Problem requirements — Scan the material below for "template", then return each line that contains it.

Data in this exercise —
|---|
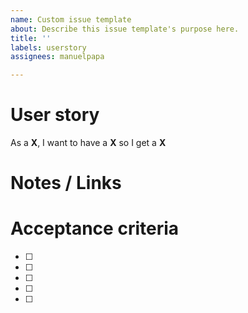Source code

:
 ```yaml
---
name: Custom issue template
about: Describe this issue template's purpose here.
title: ''
labels: userstory
assignees: manuelpapa

---
```


# User story
As a **X**,
I want to have a **X**
so I get a **X** 

# Notes / Links


# Acceptance criteria

- [ ] 
- [ ] 
- [ ] 
- [ ] 
- [ ]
|---|
Result for this exercise —
name: Custom issue template
about: Describe this issue template's purpose here.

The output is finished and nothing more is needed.